> _Exercise prompt_:
Once you have read the records, output them exactly.
**********
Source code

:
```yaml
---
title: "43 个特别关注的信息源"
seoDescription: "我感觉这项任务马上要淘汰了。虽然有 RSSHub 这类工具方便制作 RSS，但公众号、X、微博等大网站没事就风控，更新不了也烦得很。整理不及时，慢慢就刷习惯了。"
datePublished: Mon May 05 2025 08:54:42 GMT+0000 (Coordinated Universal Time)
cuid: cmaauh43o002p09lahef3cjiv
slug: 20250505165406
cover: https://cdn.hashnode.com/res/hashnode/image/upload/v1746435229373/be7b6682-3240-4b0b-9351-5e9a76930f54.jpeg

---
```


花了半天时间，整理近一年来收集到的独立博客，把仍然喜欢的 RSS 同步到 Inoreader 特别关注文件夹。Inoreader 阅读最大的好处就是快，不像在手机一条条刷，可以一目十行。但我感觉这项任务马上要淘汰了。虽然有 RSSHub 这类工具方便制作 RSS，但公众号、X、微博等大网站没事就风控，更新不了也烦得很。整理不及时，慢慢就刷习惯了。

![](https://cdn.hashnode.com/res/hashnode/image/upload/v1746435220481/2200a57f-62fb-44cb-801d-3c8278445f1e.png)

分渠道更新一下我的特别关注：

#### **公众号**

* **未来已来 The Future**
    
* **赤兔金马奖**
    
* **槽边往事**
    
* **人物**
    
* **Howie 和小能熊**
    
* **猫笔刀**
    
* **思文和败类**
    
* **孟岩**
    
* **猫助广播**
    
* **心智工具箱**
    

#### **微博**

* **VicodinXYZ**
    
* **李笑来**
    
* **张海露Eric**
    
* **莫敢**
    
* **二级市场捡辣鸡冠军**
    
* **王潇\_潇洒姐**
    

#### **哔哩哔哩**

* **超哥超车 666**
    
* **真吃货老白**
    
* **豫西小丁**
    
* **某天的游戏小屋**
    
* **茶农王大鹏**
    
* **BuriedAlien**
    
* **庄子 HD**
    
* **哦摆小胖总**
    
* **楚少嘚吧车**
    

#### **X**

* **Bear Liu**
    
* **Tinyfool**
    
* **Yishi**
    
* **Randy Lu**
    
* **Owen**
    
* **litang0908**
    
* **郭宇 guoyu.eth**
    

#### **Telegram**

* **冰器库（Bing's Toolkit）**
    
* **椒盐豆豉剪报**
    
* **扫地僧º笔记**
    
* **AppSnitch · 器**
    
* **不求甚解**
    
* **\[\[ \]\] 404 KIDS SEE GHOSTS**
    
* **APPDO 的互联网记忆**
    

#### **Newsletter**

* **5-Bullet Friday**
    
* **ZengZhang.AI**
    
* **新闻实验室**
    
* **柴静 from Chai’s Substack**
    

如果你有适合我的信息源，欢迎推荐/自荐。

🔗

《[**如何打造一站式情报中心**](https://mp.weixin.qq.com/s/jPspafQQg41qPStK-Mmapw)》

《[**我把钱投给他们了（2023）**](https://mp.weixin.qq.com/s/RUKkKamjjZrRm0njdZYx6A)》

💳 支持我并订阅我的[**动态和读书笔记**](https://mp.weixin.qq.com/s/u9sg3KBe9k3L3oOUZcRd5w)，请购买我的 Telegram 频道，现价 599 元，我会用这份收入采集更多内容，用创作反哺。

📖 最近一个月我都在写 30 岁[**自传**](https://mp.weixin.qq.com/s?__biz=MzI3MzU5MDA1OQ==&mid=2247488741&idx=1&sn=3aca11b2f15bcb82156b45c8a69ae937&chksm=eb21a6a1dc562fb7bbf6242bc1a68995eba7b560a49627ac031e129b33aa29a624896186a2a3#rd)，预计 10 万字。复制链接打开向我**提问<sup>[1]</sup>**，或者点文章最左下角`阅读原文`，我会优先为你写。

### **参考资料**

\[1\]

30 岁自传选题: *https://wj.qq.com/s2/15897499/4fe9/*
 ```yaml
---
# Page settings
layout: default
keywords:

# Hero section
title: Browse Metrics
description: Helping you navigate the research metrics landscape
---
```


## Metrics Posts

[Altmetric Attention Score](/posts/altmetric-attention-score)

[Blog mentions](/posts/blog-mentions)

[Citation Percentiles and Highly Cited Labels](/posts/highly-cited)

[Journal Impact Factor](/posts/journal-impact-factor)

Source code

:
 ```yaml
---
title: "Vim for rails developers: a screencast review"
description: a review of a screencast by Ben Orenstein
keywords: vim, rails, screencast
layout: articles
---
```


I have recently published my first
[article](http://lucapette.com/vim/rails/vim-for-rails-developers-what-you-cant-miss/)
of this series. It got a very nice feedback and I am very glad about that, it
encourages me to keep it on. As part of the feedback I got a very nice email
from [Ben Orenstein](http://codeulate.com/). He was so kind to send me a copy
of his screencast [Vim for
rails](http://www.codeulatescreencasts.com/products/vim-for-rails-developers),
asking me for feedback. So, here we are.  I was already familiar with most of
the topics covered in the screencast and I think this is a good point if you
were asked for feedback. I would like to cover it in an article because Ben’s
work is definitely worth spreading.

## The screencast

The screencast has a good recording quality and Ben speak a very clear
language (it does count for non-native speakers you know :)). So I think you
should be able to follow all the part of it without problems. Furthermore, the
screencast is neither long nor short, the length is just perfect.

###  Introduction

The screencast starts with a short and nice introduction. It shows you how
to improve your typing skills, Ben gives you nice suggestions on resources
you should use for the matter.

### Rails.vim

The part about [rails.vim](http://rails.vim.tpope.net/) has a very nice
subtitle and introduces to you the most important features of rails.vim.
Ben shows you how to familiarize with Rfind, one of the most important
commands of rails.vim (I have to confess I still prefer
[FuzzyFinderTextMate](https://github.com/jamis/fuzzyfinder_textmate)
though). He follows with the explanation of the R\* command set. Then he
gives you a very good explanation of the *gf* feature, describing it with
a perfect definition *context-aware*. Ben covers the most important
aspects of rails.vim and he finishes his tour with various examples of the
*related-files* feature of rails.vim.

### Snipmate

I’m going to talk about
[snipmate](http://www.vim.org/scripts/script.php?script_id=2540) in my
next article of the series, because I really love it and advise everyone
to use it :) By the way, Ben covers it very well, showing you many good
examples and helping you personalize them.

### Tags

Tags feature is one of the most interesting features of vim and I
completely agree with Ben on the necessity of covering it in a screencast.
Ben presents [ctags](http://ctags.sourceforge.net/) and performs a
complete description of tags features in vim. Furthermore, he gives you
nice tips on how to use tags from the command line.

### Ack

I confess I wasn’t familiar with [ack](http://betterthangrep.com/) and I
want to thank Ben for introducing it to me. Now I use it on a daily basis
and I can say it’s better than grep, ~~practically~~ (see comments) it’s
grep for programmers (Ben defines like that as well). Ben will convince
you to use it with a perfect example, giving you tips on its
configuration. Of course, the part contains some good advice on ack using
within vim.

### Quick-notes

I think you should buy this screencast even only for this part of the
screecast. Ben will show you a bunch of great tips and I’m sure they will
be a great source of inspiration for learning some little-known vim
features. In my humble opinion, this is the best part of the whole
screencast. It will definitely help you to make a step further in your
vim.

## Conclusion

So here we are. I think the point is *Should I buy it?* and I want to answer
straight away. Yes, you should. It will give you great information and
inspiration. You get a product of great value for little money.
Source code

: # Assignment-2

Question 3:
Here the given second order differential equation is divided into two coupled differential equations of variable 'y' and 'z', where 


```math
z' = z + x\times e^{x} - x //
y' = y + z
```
**********
> _Worked solution_:
Source code

:
```yaml
---
title: "43 个特别关注的信息源"
seoDescription: "我感觉这项任务马上要淘汰了。虽然有 RSSHub 这类工具方便制作 RSS，但公众号、X、微博等大网站没事就风控，更新不了也烦得很。整理不及时，慢慢就刷习惯了。"
datePublished: Mon May 05 2025 08:54:42 GMT+0000 (Coordinated Universal Time)
cuid: cmaauh43o002p09lahef3cjiv
slug: 20250505165406
cover: https://cdn.hashnode.com/res/hashnode/image/upload/v1746435229373/be7b6682-3240-4b0b-9351-5e9a76930f54.jpeg

---
```


花了半天时间，整理近一年来收集到的独立博客，把仍然喜欢的 RSS 同步到 Inoreader 特别关注文件夹。Inoreader 阅读最大的好处就是快，不像在手机一条条刷，可以一目十行。但我感觉这项任务马上要淘汰了。虽然有 RSSHub 这类工具方便制作 RSS，但公众号、X、微博等大网站没事就风控，更新不了也烦得很。整理不及时，慢慢就刷习惯了。

![](https://cdn.hashnode.com/res/hashnode/image/upload/v1746435220481/2200a57f-62fb-44cb-801d-3c8278445f1e.png)

分渠道更新一下我的特别关注：

#### **公众号**

* **未来已来 The Future**
    
* **赤兔金马奖**
    
* **槽边往事**
    
* **人物**
    
* **Howie 和小能熊**
    
* **猫笔刀**
    
* **思文和败类**
    
* **孟岩**
    
* **猫助广播**
    
* **心智工具箱**
    

#### **微博**

* **VicodinXYZ**
    
* **李笑来**
    
* **张海露Eric**
    
* **莫敢**
    
* **二级市场捡辣鸡冠军**
    
* **王潇\_潇洒姐**
    

#### **哔哩哔哩**

* **超哥超车 666**
    
* **真吃货老白**
    
* **豫西小丁**
    
* **某天的游戏小屋**
    
* **茶农王大鹏**
    
* **BuriedAlien**
    
* **庄子 HD**
    
* **哦摆小胖总**
    
* **楚少嘚吧车**
    

#### **X**

* **Bear Liu**
    
* **Tinyfool**
    
* **Yishi**
    
* **Randy Lu**
    
* **Owen**
    
* **litang0908**
    
* **郭宇 guoyu.eth**
    

#### **Telegram**

* **冰器库（Bing's Toolkit）**
    
* **椒盐豆豉剪报**
    
* **扫地僧º笔记**
    
* **AppSnitch · 器**
    
* **不求甚解**
    
* **\[\[ \]\] 404 KIDS SEE GHOSTS**
    
* **APPDO 的互联网记忆**
    

#### **Newsletter**

* **5-Bullet Friday**
    
* **ZengZhang.AI**
    
* **新闻实验室**
    
* **柴静 from Chai’s Substack**
    

如果你有适合我的信息源，欢迎推荐/自荐。

🔗

《[**如何打造一站式情报中心**](https://mp.weixin.qq.com/s/jPspafQQg41qPStK-Mmapw)》

《[**我把钱投给他们了（2023）**](https://mp.weixin.qq.com/s/RUKkKamjjZrRm0njdZYx6A)》

💳 支持我并订阅我的[**动态和读书笔记**](https://mp.weixin.qq.com/s/u9sg3KBe9k3L3oOUZcRd5w)，请购买我的 Telegram 频道，现价 599 元，我会用这份收入采集更多内容，用创作反哺。

📖 最近一个月我都在写 30 岁[**自传**](https://mp.weixin.qq.com/s?__biz=MzI3MzU5MDA1OQ==&mid=2247488741&idx=1&sn=3aca11b2f15bcb82156b45c8a69ae937&chksm=eb21a6a1dc562fb7bbf6242bc1a68995eba7b560a49627ac031e129b33aa29a624896186a2a3#rd)，预计 10 万字。复制链接打开向我**提问<sup>[1]</sup>**，或者点文章最左下角`阅读原文`，我会优先为你写。

### **参考资料**

\[1\]

30 岁自传选题: *https://wj.qq.com/s2/15897499/4fe9/*
 ```yaml
---
# Page settings
layout: default
keywords:

# Hero section
title: Browse Metrics
description: Helping you navigate the research metrics landscape
---
```


## Metrics Posts

[Altmetric Attention Score](/posts/altmetric-attention-score)

[Blog mentions](/posts/blog-mentions)

[Citation Percentiles and Highly Cited Labels](/posts/highly-cited)

[Journal Impact Factor](/posts/journal-impact-factor)

Source code

:
 ```yaml
---
title: "Vim for rails developers: a screencast review"
description: a review of a screencast by Ben Orenstein
keywords: vim, rails, screencast
layout: articles
---
```


I have recently published my first
[article](http://lucapette.com/vim/rails/vim-for-rails-developers-what-you-cant-miss/)
of this series. It got a very nice feedback and I am very glad about that, it
encourages me to keep it on. As part of the feedback I got a very nice email
from [Ben Orenstein](http://codeulate.com/). He was so kind to send me a copy
of his screencast [Vim for
rails](http://www.codeulatescreencasts.com/products/vim-for-rails-developers),
asking me for feedback. So, here we are.  I was already familiar with most of
the topics covered in the screencast and I think this is a good point if you
were asked for feedback. I would like to cover it in an article because Ben’s
work is definitely worth spreading.

## The screencast

The screencast has a good recording quality and Ben speak a very clear
language (it does count for non-native speakers you know :)). So I think you
should be able to follow all the part of it without problems. Furthermore, the
screencast is neither long nor short, the length is just perfect.

###  Introduction

The screencast starts with a short and nice introduction. It shows you how
to improve your typing skills, Ben gives you nice suggestions on resources
you should use for the matter.

### Rails.vim

The part about [rails.vim](http://rails.vim.tpope.net/) has a very nice
subtitle and introduces to you the most important features of rails.vim.
Ben shows you how to familiarize with Rfind, one of the most important
commands of rails.vim (I have to confess I still prefer
[FuzzyFinderTextMate](https://github.com/jamis/fuzzyfinder_textmate)
though). He follows with the explanation of the R\* command set. Then he
gives you a very good explanation of the *gf* feature, describing it with
a perfect definition *context-aware*. Ben covers the most important
aspects of rails.vim and he finishes his tour with various examples of the
*related-files* feature of rails.vim.

### Snipmate

I’m going to talk about
[snipmate](http://www.vim.org/scripts/script.php?script_id=2540) in my
next article of the series, because I really love it and advise everyone
to use it :) By the way, Ben covers it very well, showing you many good
examples and helping you personalize them.

### Tags

Tags feature is one of the most interesting features of vim and I
completely agree with Ben on the necessity of covering it in a screencast.
Ben presents [ctags](http://ctags.sourceforge.net/) and performs a
complete description of tags features in vim. Furthermore, he gives you
nice tips on how to use tags from the command line.

### Ack

I confess I wasn’t familiar with [ack](http://betterthangrep.com/) and I
want to thank Ben for introducing it to me. Now I use it on a daily basis
and I can say it’s better than grep, ~~practically~~ (see comments) it’s
grep for programmers (Ben defines like that as well). Ben will convince
you to use it with a perfect example, giving you tips on its
configuration. Of course, the part contains some good advice on ack using
within vim.

### Quick-notes

I think you should buy this screencast even only for this part of the
screecast. Ben will show you a bunch of great tips and I’m sure they will
be a great source of inspiration for learning some little-known vim
features. In my humble opinion, this is the best part of the whole
screencast. It will definitely help you to make a step further in your
vim.

## Conclusion

So here we are. I think the point is *Should I buy it?* and I want to answer
straight away. Yes, you should. It will give you great information and
inspiration. You get a product of great value for little money.
Source code

: # Assignment-2

Question 3:
Here the given second order differential equation is divided into two coupled differential equations of variable 'y' and 'z', where 


```math
z' = z + x\times e^{x} - x //
y' = y + z
```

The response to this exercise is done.